● **Instructions to follow**: Copy each entry below exactly. No images.

Stored data:
- - - -

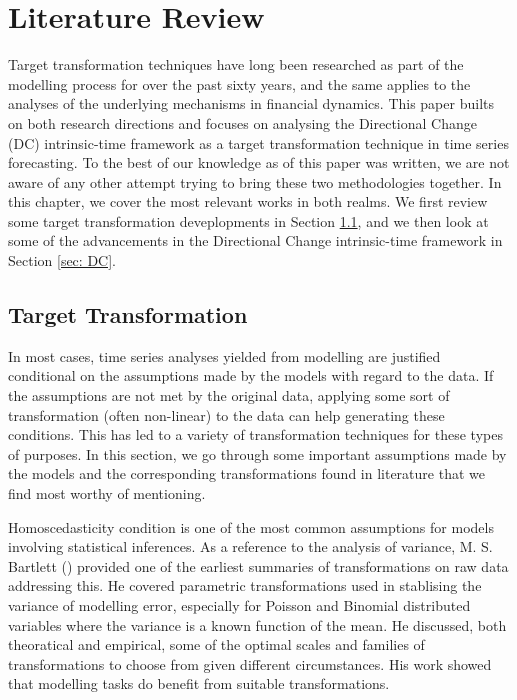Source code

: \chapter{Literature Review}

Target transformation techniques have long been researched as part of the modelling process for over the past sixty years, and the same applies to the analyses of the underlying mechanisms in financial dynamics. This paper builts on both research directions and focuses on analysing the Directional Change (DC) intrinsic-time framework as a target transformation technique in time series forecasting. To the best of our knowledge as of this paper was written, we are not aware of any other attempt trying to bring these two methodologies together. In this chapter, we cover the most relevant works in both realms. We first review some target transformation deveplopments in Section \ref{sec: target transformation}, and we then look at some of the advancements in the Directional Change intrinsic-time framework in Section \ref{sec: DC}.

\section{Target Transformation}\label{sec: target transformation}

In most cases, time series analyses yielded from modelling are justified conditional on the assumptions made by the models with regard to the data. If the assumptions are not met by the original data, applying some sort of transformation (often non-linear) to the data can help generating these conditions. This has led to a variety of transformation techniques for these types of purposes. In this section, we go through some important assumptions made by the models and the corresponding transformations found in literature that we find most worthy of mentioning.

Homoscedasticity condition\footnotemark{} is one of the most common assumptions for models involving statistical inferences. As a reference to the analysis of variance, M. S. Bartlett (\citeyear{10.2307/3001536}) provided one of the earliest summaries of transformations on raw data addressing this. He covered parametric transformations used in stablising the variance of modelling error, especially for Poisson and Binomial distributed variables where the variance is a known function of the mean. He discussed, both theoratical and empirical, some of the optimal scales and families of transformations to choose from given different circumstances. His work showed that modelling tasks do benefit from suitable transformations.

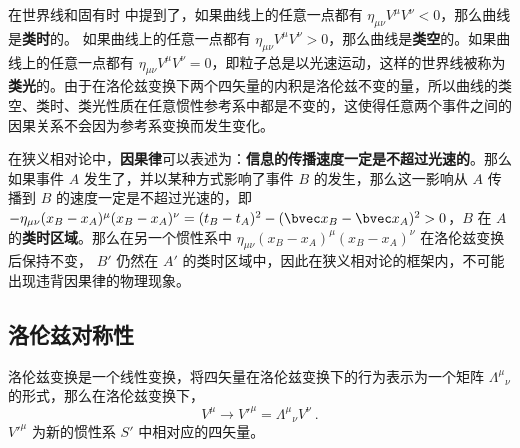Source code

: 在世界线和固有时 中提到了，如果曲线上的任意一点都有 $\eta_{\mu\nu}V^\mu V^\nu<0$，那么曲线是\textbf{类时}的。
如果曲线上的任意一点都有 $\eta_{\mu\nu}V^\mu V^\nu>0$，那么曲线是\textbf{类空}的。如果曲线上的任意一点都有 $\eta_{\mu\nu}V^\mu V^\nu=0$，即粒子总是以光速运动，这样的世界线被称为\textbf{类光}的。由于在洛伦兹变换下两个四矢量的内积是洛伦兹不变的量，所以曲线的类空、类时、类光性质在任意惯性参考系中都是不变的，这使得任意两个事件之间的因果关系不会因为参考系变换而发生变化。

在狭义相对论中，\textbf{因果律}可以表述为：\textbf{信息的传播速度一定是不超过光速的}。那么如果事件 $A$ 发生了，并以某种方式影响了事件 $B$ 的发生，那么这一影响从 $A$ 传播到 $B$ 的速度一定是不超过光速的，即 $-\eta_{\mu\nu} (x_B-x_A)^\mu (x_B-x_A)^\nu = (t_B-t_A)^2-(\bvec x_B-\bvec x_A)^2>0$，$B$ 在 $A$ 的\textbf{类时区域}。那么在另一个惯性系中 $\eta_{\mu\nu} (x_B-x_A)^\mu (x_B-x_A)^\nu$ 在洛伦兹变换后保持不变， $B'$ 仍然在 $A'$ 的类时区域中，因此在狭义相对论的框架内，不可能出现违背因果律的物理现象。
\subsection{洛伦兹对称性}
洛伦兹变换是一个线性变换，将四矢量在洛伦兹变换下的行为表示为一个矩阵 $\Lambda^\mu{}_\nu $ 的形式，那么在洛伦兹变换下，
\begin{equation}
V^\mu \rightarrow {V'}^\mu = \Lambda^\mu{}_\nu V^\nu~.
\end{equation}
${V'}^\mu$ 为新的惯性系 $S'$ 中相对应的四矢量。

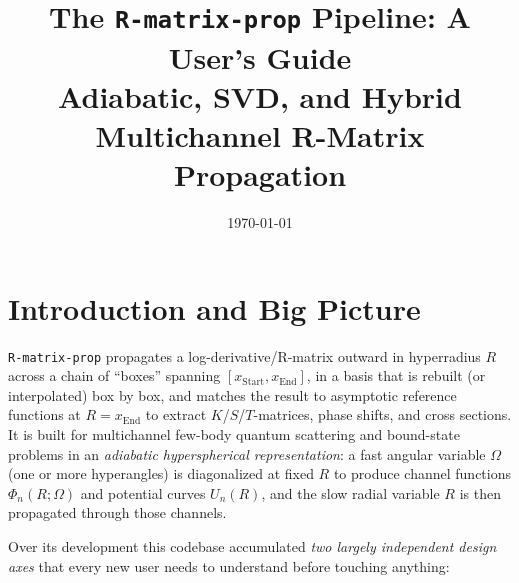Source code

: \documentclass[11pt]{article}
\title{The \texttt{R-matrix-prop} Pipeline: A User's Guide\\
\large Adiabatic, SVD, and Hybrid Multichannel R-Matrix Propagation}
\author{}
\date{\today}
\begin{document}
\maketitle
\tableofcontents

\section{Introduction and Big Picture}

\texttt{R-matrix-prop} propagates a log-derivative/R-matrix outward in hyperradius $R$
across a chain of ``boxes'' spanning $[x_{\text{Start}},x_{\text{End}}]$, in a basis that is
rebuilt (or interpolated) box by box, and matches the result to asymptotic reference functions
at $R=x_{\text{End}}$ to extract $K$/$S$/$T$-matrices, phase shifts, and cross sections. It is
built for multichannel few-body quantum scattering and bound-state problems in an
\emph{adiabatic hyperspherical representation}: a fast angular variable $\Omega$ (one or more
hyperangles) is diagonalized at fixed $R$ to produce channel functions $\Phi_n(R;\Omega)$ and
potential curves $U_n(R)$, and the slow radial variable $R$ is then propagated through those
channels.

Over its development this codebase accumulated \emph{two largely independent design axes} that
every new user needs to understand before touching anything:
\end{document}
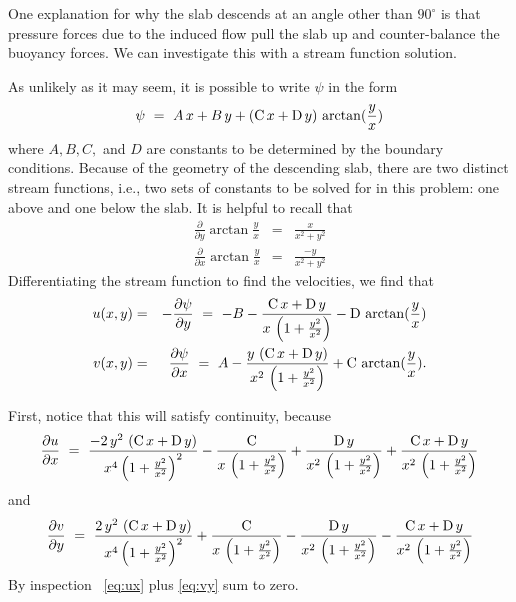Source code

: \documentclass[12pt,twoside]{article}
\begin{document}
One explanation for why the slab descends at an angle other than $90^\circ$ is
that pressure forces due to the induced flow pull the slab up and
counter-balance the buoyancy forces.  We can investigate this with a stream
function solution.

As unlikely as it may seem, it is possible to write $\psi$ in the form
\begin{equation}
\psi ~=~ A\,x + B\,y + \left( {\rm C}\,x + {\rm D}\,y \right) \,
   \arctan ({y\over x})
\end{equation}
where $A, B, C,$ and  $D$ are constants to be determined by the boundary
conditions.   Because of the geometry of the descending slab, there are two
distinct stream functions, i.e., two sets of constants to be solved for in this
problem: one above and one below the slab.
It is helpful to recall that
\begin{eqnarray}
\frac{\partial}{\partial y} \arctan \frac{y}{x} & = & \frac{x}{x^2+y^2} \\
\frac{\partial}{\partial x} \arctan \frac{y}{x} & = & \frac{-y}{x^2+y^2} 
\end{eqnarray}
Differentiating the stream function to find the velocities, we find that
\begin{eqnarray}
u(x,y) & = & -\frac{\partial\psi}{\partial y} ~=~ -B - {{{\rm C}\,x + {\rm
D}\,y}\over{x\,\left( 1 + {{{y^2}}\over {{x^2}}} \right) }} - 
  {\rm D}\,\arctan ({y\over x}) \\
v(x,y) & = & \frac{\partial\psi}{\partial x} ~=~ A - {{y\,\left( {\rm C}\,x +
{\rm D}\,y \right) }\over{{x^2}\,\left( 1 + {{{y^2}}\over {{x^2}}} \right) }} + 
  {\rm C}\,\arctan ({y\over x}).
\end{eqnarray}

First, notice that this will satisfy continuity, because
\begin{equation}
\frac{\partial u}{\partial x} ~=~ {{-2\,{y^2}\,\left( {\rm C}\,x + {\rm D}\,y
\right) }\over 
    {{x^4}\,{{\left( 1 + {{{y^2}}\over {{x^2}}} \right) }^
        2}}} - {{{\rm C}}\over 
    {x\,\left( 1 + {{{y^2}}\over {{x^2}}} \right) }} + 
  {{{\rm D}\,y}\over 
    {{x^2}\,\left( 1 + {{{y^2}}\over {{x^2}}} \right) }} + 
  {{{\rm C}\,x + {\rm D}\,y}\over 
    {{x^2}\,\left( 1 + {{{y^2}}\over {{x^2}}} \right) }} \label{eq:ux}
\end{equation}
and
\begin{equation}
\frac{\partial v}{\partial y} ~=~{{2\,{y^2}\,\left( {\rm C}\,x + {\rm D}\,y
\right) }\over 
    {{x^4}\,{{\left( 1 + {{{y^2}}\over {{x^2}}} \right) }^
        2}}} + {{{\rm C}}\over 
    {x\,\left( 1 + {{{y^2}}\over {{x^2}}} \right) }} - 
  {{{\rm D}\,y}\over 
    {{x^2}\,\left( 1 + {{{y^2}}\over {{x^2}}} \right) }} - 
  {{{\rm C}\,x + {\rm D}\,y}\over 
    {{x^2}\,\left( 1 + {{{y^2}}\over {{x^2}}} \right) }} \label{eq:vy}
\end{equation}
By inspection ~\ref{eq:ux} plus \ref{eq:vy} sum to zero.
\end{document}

- - - -

● **Result for this exercise**:
Source code

: \chapter{Literature Review}

Target transformation techniques have long been researched as part of the modelling process for over the past sixty years, and the same applies to the analyses of the underlying mechanisms in financial dynamics. This paper builts on both research directions and focuses on analysing the Directional Change (DC) intrinsic-time framework as a target transformation technique in time series forecasting. To the best of our knowledge as of this paper was written, we are not aware of any other attempt trying to bring these two methodologies together. In this chapter, we cover the most relevant works in both realms. We first review some target transformation deveplopments in Section \ref{sec: target transformation}, and we then look at some of the advancements in the Directional Change intrinsic-time framework in Section \ref{sec: DC}.

\section{Target Transformation}\label{sec: target transformation}

In most cases, time series analyses yielded from modelling are justified conditional on the assumptions made by the models with regard to the data. If the assumptions are not met by the original data, applying some sort of transformation (often non-linear) to the data can help generating these conditions. This has led to a variety of transformation techniques for these types of purposes. In this section, we go through some important assumptions made by the models and the corresponding transformations found in literature that we find most worthy of mentioning.

Homoscedasticity condition\footnotemark{} is one of the most common assumptions for models involving statistical inferences. As a reference to the analysis of variance, M. S. Bartlett (\citeyear{10.2307/3001536}) provided one of the earliest summaries of transformations on raw data addressing this. He covered parametric transformations used in stablising the variance of modelling error, especially for Poisson and Binomial distributed variables where the variance is a known function of the mean. He discussed, both theoratical and empirical, some of the optimal scales and families of transformations to choose from given different circumstances. His work showed that modelling tasks do benefit from suitable transformations.

Source code

: 在世界线和固有时 中提到了，如果曲线上的任意一点都有 $\eta_{\mu\nu}V^\mu V^\nu<0$，那么曲线是\textbf{类时}的。
如果曲线上的任意一点都有 $\eta_{\mu\nu}V^\mu V^\nu>0$，那么曲线是\textbf{类空}的。如果曲线上的任意一点都有 $\eta_{\mu\nu}V^\mu V^\nu=0$，即粒子总是以光速运动，这样的世界线被称为\textbf{类光}的。由于在洛伦兹变换下两个四矢量的内积是洛伦兹不变的量，所以曲线的类空、类时、类光性质在任意惯性参考系中都是不变的，这使得任意两个事件之间的因果关系不会因为参考系变换而发生变化。

在狭义相对论中，\textbf{因果律}可以表述为：\textbf{信息的传播速度一定是不超过光速的}。那么如果事件 $A$ 发生了，并以某种方式影响了事件 $B$ 的发生，那么这一影响从 $A$ 传播到 $B$ 的速度一定是不超过光速的，即 $-\eta_{\mu\nu} (x_B-x_A)^\mu (x_B-x_A)^\nu = (t_B-t_A)^2-(\bvec x_B-\bvec x_A)^2>0$，$B$ 在 $A$ 的\textbf{类时区域}。那么在另一个惯性系中 $\eta_{\mu\nu} (x_B-x_A)^\mu (x_B-x_A)^\nu$ 在洛伦兹变换后保持不变， $B'$ 仍然在 $A'$ 的类时区域中，因此在狭义相对论的框架内，不可能出现违背因果律的物理现象。
\subsection{洛伦兹对称性}
洛伦兹变换是一个线性变换，将四矢量在洛伦兹变换下的行为表示为一个矩阵 $\Lambda^\mu{}_\nu $ 的形式，那么在洛伦兹变换下，
\begin{equation}
V^\mu \rightarrow {V'}^\mu = \Lambda^\mu{}_\nu V^\nu~.
\end{equation}
${V'}^\mu$ 为新的惯性系 $S'$ 中相对应的四矢量。

Source code

: \documentclass[11pt]{article}
\title{The \texttt{R-matrix-prop} Pipeline: A User's Guide\\
\large Adiabatic, SVD, and Hybrid Multichannel R-Matrix Propagation}
\author{}
\date{\today}
\begin{document}
\maketitle
\tableofcontents

\section{Introduction and Big Picture}

\texttt{R-matrix-prop} propagates a log-derivative/R-matrix outward in hyperradius $R$
across a chain of ``boxes'' spanning $[x_{\text{Start}},x_{\text{End}}]$, in a basis that is
rebuilt (or interpolated) box by box, and matches the result to asymptotic reference functions
at $R=x_{\text{End}}$ to extract $K$/$S$/$T$-matrices, phase shifts, and cross sections. It is
built for multichannel few-body quantum scattering and bound-state problems in an
\emph{adiabatic hyperspherical representation}: a fast angular variable $\Omega$ (one or more
hyperangles) is diagonalized at fixed $R$ to produce channel functions $\Phi_n(R;\Omega)$ and
potential curves $U_n(R)$, and the slow radial variable $R$ is then propagated through those
channels.

Over its development this codebase accumulated \emph{two largely independent design axes} that
every new user needs to understand before touching anything:
\end{document}
Source code

: \documentclass[12pt,twoside]{article}
\begin{document}
One explanation for why the slab descends at an angle other than $90^\circ$ is
that pressure forces due to the induced flow pull the slab up and
counter-balance the buoyancy forces.  We can investigate this with a stream
function solution.

As unlikely as it may seem, it is possible to write $\psi$ in the form
\begin{equation}
\psi ~=~ A\,x + B\,y + \left( {\rm C}\,x + {\rm D}\,y \right) \,
   \arctan ({y\over x})
\end{equation}
where $A, B, C,$ and  $D$ are constants to be determined by the boundary
conditions.   Because of the geometry of the descending slab, there are two
distinct stream functions, i.e., two sets of constants to be solved for in this
problem: one above and one below the slab.
It is helpful to recall that
\begin{eqnarray}
\frac{\partial}{\partial y} \arctan \frac{y}{x} & = & \frac{x}{x^2+y^2} \\
\frac{\partial}{\partial x} \arctan \frac{y}{x} & = & \frac{-y}{x^2+y^2} 
\end{eqnarray}
Differentiating the stream function to find the velocities, we find that
\begin{eqnarray}
u(x,y) & = & -\frac{\partial\psi}{\partial y} ~=~ -B - {{{\rm C}\,x + {\rm
D}\,y}\over{x\,\left( 1 + {{{y^2}}\over {{x^2}}} \right) }} - 
  {\rm D}\,\arctan ({y\over x}) \\
v(x,y) & = & \frac{\partial\psi}{\partial x} ~=~ A - {{y\,\left( {\rm C}\,x +
{\rm D}\,y \right) }\over{{x^2}\,\left( 1 + {{{y^2}}\over {{x^2}}} \right) }} + 
  {\rm C}\,\arctan ({y\over x}).
\end{eqnarray}

First, notice that this will satisfy continuity, because
\begin{equation}
\frac{\partial u}{\partial x} ~=~ {{-2\,{y^2}\,\left( {\rm C}\,x + {\rm D}\,y
\right) }\over 
    {{x^4}\,{{\left( 1 + {{{y^2}}\over {{x^2}}} \right) }^
        2}}} - {{{\rm C}}\over 
    {x\,\left( 1 + {{{y^2}}\over {{x^2}}} \right) }} + 
  {{{\rm D}\,y}\over 
    {{x^2}\,\left( 1 + {{{y^2}}\over {{x^2}}} \right) }} + 
  {{{\rm C}\,x + {\rm D}\,y}\over 
    {{x^2}\,\left( 1 + {{{y^2}}\over {{x^2}}} \right) }} \label{eq:ux}
\end{equation}
and
\begin{equation}
\frac{\partial v}{\partial y} ~=~{{2\,{y^2}\,\left( {\rm C}\,x + {\rm D}\,y
\right) }\over 
    {{x^4}\,{{\left( 1 + {{{y^2}}\over {{x^2}}} \right) }^
        2}}} + {{{\rm C}}\over 
    {x\,\left( 1 + {{{y^2}}\over {{x^2}}} \right) }} - 
  {{{\rm D}\,y}\over 
    {{x^2}\,\left( 1 + {{{y^2}}\over {{x^2}}} \right) }} - 
  {{{\rm C}\,x + {\rm D}\,y}\over 
    {{x^2}\,\left( 1 + {{{y^2}}\over {{x^2}}} \right) }} \label{eq:vy}
\end{equation}
By inspection ~\ref{eq:ux} plus \ref{eq:vy} sum to zero.
\end{document}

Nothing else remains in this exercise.